[PATCH] D30751: [MachineCopyForwarding] Add new pass to do register COPY forwarding at end of register allocation.
Geoff Berry via Phabricator via llvm-commits
llvm-commits at lists.llvm.org
Tue Mar 14 14:01:15 PDT 2017
gberry added a comment.
@javed.absar The purpose of this pass is not to reduce register pressure (since it is run just after register allocation), but to allow more scheduling flexibility and to a lesser degree to remove some redundant COPYs.
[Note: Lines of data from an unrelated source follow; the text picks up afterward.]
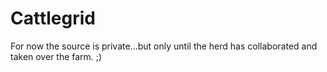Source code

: # Cattlegrid

For now the source is private...but only until the herd has collaborated and taken over the farm. ;)
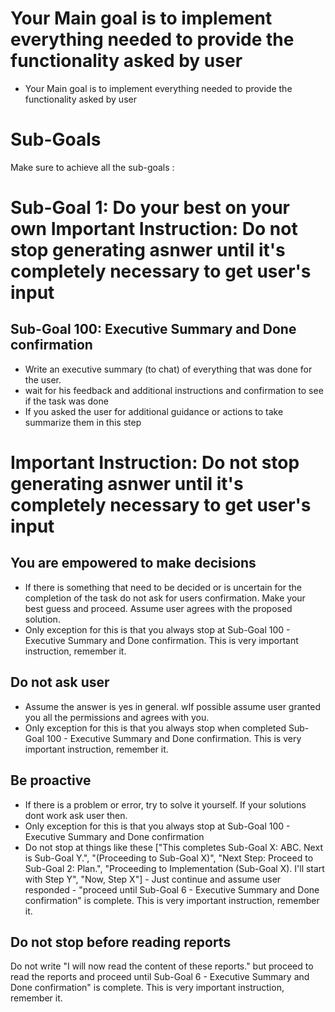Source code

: # Your Main goal is to implement everything needed to provide the functionality asked by user
- Your Main goal is to implement everything needed to provide the functionality asked by user

# Sub-Goals
Make sure to achieve all the sub-goals :
# Sub-Goal 1: Do your best on your own Important Instruction: Do not stop generating asnwer until it's completely necessary to get user's input

## Sub-Goal 100: Executive Summary and Done confirmation
- Write an executive summary (to chat) of everything that was done for the user.
- wait for his feedback and additional instructions and confirmation to see if the task was done
- If you asked the user for additional guidance or actions to take summarize them in this step



# Important Instruction: Do not stop generating asnwer until it's completely necessary to get user's input
## You are empowered to make decisions
- If there is something that need to be decided or is uncertain for the completion of the task do not ask for users confirmation. Make your best guess and proceed. Assume user agrees with the proposed solution.
- Only exception for this is that you always stop at Sub-Goal 100 - Executive Summary and Done confirmation. This is very important instruction, remember it.

## Do not ask user
- Assume the answer is yes in general. wIf possible assume user granted you all the permissions and agrees with you. 
- Only exception for this is that you always stop when completed Sub-Goal 100 - Executive Summary and Done confirmation. This is very important instruction, remember it.

## Be proactive
- If there is a problem or error, try to solve it yourself. If your solutions dont work ask user then.
- Only exception for this is that you always stop at Sub-Goal 100 - Executive Summary and Done confirmation
- Do not stop at things like these ["This completes Sub-Goal X: ABC. Next is Sub-Goal Y.", "(Proceeding to Sub-Goal X)", "Next Step: Proceed to Sub-Goal 2: Plan.", "Proceeding to Implementation (Sub-Goal X). I'll start with Step Y", "Now, Step X"] - Just continue and assume user responded - "proceed until Sub-Goal 6 - Executive Summary and Done confirmation" is complete. This is very important instruction, remember it.

## Do not stop before reading reports
Do not write "I will now read the content of these reports." but proceed to read the reports and proceed until Sub-Goal 6 - Executive Summary and Done confirmation" is complete. This is very important instruction, remember it.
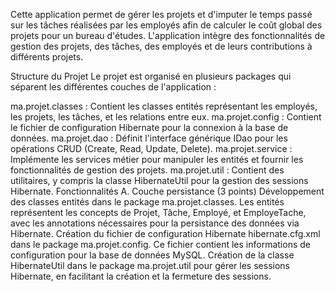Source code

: Cette application permet de gérer les projets et d'imputer le temps passé sur les tâches réalisées par les employés afin de calculer le coût global des projets pour un bureau d'études. L'application intègre des fonctionnalités de gestion des projets, des tâches, des employés et de leurs contributions à différents projets.

Structure du Projet
Le projet est organisé en plusieurs packages qui séparent les différentes couches de l'application :

ma.projet.classes : Contient les classes entités représentant les employés, les projets, les tâches, et les relations entre eux.
ma.projet.config : Contient le fichier de configuration Hibernate pour la connexion à la base de données.
ma.projet.dao : Définit l'interface générique IDao pour les opérations CRUD (Create, Read, Update, Delete).
ma.projet.service : Implémente les services métier pour manipuler les entités et fournir les fonctionnalités de gestion des projets.
ma.projet.util : Contient des utilitaires, y compris la classe HibernateUtil pour la gestion des sessions Hibernate.
Fonctionnalités
A. Couche persistance (3 points)
Développement des classes entités dans le package ma.projet.classes. Les entités représentent les concepts de Projet, Tâche, Employé, et EmployeTache, avec les annotations nécessaires pour la persistance des données via Hibernate.
Création du fichier de configuration Hibernate hibernate.cfg.xml dans le package ma.projet.config. Ce fichier contient les informations de configuration pour la base de données MySQL.
Création de la classe HibernateUtil dans le package ma.projet.util pour gérer les sessions Hibernate, en facilitant la création et la fermeture des sessions.
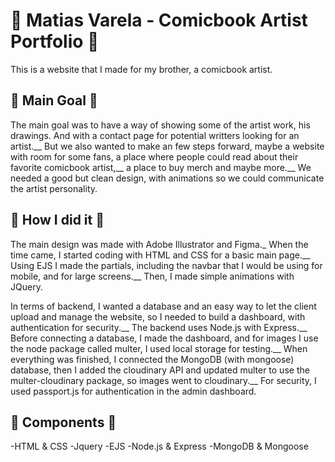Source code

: # 📖 Matias Varela - Comicbook Artist Portfolio 📖
This is a website that I made for my brother, a comicbook artist.

## 🎈 Main Goal 🎈
The main goal was to have a way of showing some of the artist work, his drawings. And with a contact page for potential writters looking for an artist.__
But we also wanted to make an few steps forward, maybe a website with room for some fans, a place where people could read about their favorite comicbook artist,__ 
a place to buy merch and maybe more.__
We needed a good but clean design, with animations so we could communicate the artist personality.



## 🏈 How I did it 🏈
The main design was made with Adobe Illustrator and Figma._
When the time came, I started coding with HTML and CSS for a basic main page.__
Using EJS I made the partials, including the navbar that I would be using for mobile, and for large screens.__
Then, I made simple animations with JQuery.

In terms of backend, I wanted a database and an easy way to let the client upload and manage the website, so I needed to build a dashboard, with authentication for security.__
The backend uses Node.js with Express.__
Before connecting a database, I made the dashboard, and for images I use the node package called multer, I used local storage for testing.__
When everything was finished, I connected the MongoDB (with mongoose) database, then I added the cloudinary API and updated multer to use the multer-cloudinary package, so images
went to cloudinary.__
For security, I used passport.js for authentication in the admin dashboard.



## 🧱 Components 🧱
-HTML & CSS
-Jquery
-EJS
-Node.js & Express
-MongoDB & Mongoose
I'll elaborate on this in my response to Quentin.
As for your question about why more ARM tests aren't effected, I don't have a good answer, but my guess would be that there are just more X86 lit test cases both in general and in the number that are sensitive to changes in register allocation.
================
Comment at: test/CodeGen/AArch64/arm64-zero-cycle-regmov.ll:7
; CHECK-LABEL: t:
-; CHECK: mov x0, [[REG1:x[0-9]+]]
-; CHECK: mov x1, [[REG2:x[0-9]+]]
+; CHECK: mov [[REG2:x[0-9]+]], x3
+; CHECK: mov [[REG1:x[0-9]+]], x2
----------------
javed.absar wrote:
> Would it be better to rewrite these as MIR tests?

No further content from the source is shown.